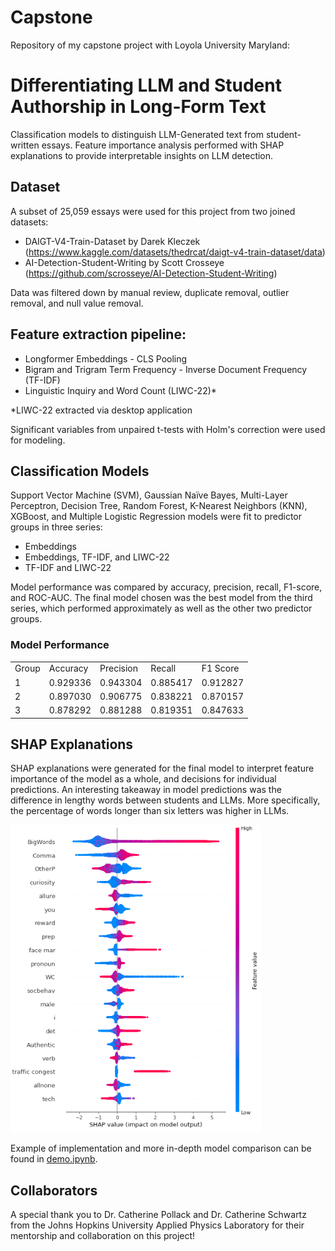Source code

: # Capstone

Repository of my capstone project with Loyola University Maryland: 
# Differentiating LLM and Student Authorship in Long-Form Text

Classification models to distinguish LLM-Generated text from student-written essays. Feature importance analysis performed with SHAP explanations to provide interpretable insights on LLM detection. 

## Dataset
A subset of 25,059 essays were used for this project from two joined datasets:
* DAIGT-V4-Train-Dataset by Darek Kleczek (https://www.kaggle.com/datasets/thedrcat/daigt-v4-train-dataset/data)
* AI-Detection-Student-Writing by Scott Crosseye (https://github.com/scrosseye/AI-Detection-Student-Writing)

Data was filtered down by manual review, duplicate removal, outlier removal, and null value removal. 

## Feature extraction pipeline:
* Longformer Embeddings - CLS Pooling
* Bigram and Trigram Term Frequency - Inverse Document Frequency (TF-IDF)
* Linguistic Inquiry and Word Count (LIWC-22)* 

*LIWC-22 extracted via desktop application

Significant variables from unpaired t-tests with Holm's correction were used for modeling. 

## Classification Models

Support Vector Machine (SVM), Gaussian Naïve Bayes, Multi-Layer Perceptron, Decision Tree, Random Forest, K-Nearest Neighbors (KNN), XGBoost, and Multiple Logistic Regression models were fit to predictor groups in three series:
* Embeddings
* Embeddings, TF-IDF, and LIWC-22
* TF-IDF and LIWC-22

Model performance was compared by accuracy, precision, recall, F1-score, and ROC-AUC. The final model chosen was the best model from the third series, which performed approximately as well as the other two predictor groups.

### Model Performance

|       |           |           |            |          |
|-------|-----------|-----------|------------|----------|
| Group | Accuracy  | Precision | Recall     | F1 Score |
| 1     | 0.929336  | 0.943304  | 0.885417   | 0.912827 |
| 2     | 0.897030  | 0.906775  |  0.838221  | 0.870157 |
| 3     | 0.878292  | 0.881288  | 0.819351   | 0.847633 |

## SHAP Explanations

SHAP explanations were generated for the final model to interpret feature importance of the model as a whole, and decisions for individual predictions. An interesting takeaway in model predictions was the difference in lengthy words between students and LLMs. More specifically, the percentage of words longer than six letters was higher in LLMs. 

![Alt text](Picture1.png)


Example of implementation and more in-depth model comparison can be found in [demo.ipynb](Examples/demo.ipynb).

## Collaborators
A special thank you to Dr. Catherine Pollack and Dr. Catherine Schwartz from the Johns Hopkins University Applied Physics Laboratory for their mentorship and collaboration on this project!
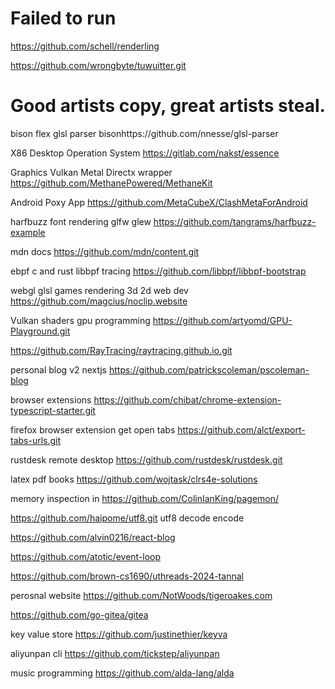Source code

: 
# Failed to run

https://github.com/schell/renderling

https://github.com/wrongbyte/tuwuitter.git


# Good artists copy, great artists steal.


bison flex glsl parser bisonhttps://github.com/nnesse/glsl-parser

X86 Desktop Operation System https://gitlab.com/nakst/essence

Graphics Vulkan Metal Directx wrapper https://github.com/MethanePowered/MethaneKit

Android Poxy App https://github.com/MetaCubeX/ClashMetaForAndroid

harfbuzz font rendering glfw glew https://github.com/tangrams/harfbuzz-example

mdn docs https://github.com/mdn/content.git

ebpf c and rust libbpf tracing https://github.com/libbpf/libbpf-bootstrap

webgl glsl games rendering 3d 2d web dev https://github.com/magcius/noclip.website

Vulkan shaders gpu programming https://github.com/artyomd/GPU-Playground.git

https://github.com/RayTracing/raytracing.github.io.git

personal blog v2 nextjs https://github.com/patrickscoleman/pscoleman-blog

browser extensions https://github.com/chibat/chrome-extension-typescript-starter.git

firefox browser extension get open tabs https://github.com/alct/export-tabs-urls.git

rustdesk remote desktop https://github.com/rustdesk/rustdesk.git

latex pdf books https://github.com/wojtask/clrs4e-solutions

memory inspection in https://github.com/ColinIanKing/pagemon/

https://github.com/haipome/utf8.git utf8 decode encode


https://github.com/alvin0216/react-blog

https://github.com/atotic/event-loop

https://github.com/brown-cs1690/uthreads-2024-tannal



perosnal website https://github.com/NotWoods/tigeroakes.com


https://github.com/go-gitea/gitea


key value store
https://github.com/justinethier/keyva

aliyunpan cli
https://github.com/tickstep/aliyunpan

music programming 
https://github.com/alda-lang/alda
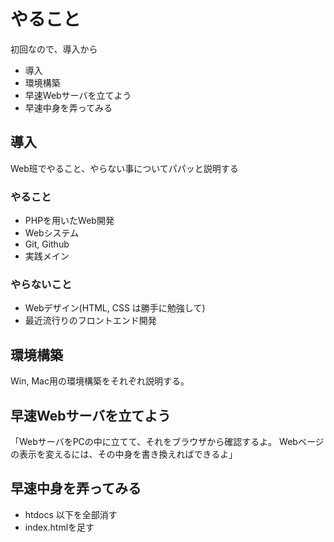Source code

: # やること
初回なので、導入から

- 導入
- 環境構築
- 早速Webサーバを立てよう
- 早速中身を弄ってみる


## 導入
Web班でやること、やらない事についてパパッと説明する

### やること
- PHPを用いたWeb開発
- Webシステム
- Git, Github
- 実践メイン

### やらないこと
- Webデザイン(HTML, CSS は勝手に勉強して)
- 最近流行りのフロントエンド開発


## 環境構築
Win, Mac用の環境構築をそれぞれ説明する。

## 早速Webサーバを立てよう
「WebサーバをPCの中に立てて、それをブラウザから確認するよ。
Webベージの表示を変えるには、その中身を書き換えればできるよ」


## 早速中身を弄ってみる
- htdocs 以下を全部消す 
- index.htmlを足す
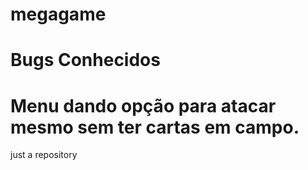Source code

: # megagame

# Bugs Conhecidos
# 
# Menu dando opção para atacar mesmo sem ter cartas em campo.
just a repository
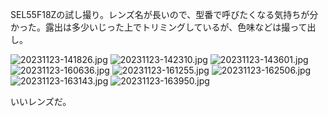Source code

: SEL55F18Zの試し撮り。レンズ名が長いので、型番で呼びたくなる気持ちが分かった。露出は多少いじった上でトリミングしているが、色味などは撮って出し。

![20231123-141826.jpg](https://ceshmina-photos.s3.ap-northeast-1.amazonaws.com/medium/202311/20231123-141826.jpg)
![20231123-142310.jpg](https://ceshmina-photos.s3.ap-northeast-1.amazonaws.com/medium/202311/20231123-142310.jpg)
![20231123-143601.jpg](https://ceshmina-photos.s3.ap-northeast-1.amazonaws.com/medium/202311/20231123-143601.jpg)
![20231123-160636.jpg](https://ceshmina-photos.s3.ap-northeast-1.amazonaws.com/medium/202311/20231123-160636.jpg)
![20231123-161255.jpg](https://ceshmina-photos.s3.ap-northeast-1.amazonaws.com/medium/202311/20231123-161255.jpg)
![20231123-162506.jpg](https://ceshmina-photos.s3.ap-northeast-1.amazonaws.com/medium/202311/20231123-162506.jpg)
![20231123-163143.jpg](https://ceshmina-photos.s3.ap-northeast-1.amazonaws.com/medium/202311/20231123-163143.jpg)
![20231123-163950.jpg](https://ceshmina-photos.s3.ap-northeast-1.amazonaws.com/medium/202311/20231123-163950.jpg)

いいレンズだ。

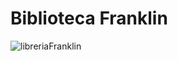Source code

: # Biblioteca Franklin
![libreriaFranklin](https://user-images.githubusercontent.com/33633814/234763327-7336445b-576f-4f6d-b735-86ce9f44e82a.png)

-=-=-=-=-

> [Description of the task]
Give back the listing exactly, with the pictures removed.

> [Result of the exercise]
Source code

: # Capstone

Repository of my capstone project with Loyola University Maryland: 
# Differentiating LLM and Student Authorship in Long-Form Text

Classification models to distinguish LLM-Generated text from student-written essays. Feature importance analysis performed with SHAP explanations to provide interpretable insights on LLM detection. 

## Dataset
A subset of 25,059 essays were used for this project from two joined datasets:
* DAIGT-V4-Train-Dataset by Darek Kleczek (https://www.kaggle.com/datasets/thedrcat/daigt-v4-train-dataset/data)
* AI-Detection-Student-Writing by Scott Crosseye (https://github.com/scrosseye/AI-Detection-Student-Writing)

Data was filtered down by manual review, duplicate removal, outlier removal, and null value removal. 

## Feature extraction pipeline:
* Longformer Embeddings - CLS Pooling
* Bigram and Trigram Term Frequency - Inverse Document Frequency (TF-IDF)
* Linguistic Inquiry and Word Count (LIWC-22)* 

*LIWC-22 extracted via desktop application

Significant variables from unpaired t-tests with Holm's correction were used for modeling. 

## Classification Models

Support Vector Machine (SVM), Gaussian Naïve Bayes, Multi-Layer Perceptron, Decision Tree, Random Forest, K-Nearest Neighbors (KNN), XGBoost, and Multiple Logistic Regression models were fit to predictor groups in three series:
* Embeddings
* Embeddings, TF-IDF, and LIWC-22
* TF-IDF and LIWC-22

Model performance was compared by accuracy, precision, recall, F1-score, and ROC-AUC. The final model chosen was the best model from the third series, which performed approximately as well as the other two predictor groups.

### Model Performance

|       |           |           |            |          |
|-------|-----------|-----------|------------|----------|
| Group | Accuracy  | Precision | Recall     | F1 Score |
| 1     | 0.929336  | 0.943304  | 0.885417   | 0.912827 |
| 2     | 0.897030  | 0.906775  |  0.838221  | 0.870157 |
| 3     | 0.878292  | 0.881288  | 0.819351   | 0.847633 |

## SHAP Explanations

SHAP explanations were generated for the final model to interpret feature importance of the model as a whole, and decisions for individual predictions. An interesting takeaway in model predictions was the difference in lengthy words between students and LLMs. More specifically, the percentage of words longer than six letters was higher in LLMs. 

![Alt text](Picture1.png)


Example of implementation and more in-depth model comparison can be found in [demo.ipynb](Examples/demo.ipynb).

## Collaborators
A special thank you to Dr. Catherine Pollack and Dr. Catherine Schwartz from the Johns Hopkins University Applied Physics Laboratory for their mentorship and collaboration on this project!
Source code

: 
# Failed to run

https://github.com/schell/renderling

https://github.com/wrongbyte/tuwuitter.git


# Good artists copy, great artists steal.


bison flex glsl parser bisonhttps://github.com/nnesse/glsl-parser

X86 Desktop Operation System https://gitlab.com/nakst/essence

Graphics Vulkan Metal Directx wrapper https://github.com/MethanePowered/MethaneKit

Android Poxy App https://github.com/MetaCubeX/ClashMetaForAndroid

harfbuzz font rendering glfw glew https://github.com/tangrams/harfbuzz-example

mdn docs https://github.com/mdn/content.git

ebpf c and rust libbpf tracing https://github.com/libbpf/libbpf-bootstrap

webgl glsl games rendering 3d 2d web dev https://github.com/magcius/noclip.website

Vulkan shaders gpu programming https://github.com/artyomd/GPU-Playground.git

https://github.com/RayTracing/raytracing.github.io.git

personal blog v2 nextjs https://github.com/patrickscoleman/pscoleman-blog

browser extensions https://github.com/chibat/chrome-extension-typescript-starter.git

firefox browser extension get open tabs https://github.com/alct/export-tabs-urls.git

rustdesk remote desktop https://github.com/rustdesk/rustdesk.git

latex pdf books https://github.com/wojtask/clrs4e-solutions

memory inspection in https://github.com/ColinIanKing/pagemon/

https://github.com/haipome/utf8.git utf8 decode encode


https://github.com/alvin0216/react-blog

https://github.com/atotic/event-loop

https://github.com/brown-cs1690/uthreads-2024-tannal



perosnal website https://github.com/NotWoods/tigeroakes.com


https://github.com/go-gitea/gitea


key value store
https://github.com/justinethier/keyva

aliyunpan cli
https://github.com/tickstep/aliyunpan

music programming 
https://github.com/alda-lang/alda
Source code

: # やること
初回なので、導入から

- 導入
- 環境構築
- 早速Webサーバを立てよう
- 早速中身を弄ってみる


## 導入
Web班でやること、やらない事についてパパッと説明する

### やること
- PHPを用いたWeb開発
- Webシステム
- Git, Github
- 実践メイン

### やらないこと
- Webデザイン(HTML, CSS は勝手に勉強して)
- 最近流行りのフロントエンド開発


## 環境構築
Win, Mac用の環境構築をそれぞれ説明する。

## 早速Webサーバを立てよう
「WebサーバをPCの中に立てて、それをブラウザから確認するよ。
Webベージの表示を変えるには、その中身を書き換えればできるよ」


## 早速中身を弄ってみる
- htdocs 以下を全部消す 
- index.htmlを足す
Source code

: # megagame

# Bugs Conhecidos
# 
# Menu dando opção para atacar mesmo sem ter cartas em campo.
just a repository
Source code

: SEL55F18Zの試し撮り。レンズ名が長いので、型番で呼びたくなる気持ちが分かった。露出は多少いじった上でトリミングしているが、色味などは撮って出し。

![20231123-141826.jpg](https://ceshmina-photos.s3.ap-northeast-1.amazonaws.com/medium/202311/20231123-141826.jpg)
![20231123-142310.jpg](https://ceshmina-photos.s3.ap-northeast-1.amazonaws.com/medium/202311/20231123-142310.jpg)
![20231123-143601.jpg](https://ceshmina-photos.s3.ap-northeast-1.amazonaws.com/medium/202311/20231123-143601.jpg)
![20231123-160636.jpg](https://ceshmina-photos.s3.ap-northeast-1.amazonaws.com/medium/202311/20231123-160636.jpg)
![20231123-161255.jpg](https://ceshmina-photos.s3.ap-northeast-1.amazonaws.com/medium/202311/20231123-161255.jpg)
![20231123-162506.jpg](https://ceshmina-photos.s3.ap-northeast-1.amazonaws.com/medium/202311/20231123-162506.jpg)
![20231123-163143.jpg](https://ceshmina-photos.s3.ap-northeast-1.amazonaws.com/medium/202311/20231123-163143.jpg)
![20231123-163950.jpg](https://ceshmina-photos.s3.ap-northeast-1.amazonaws.com/medium/202311/20231123-163950.jpg)

いいレンズだ。

Source code

: # Biblioteca Franklin
![libreriaFranklin](https://user-images.githubusercontent.com/33633814/234763327-7336445b-576f-4f6d-b735-86ce9f44e82a.png)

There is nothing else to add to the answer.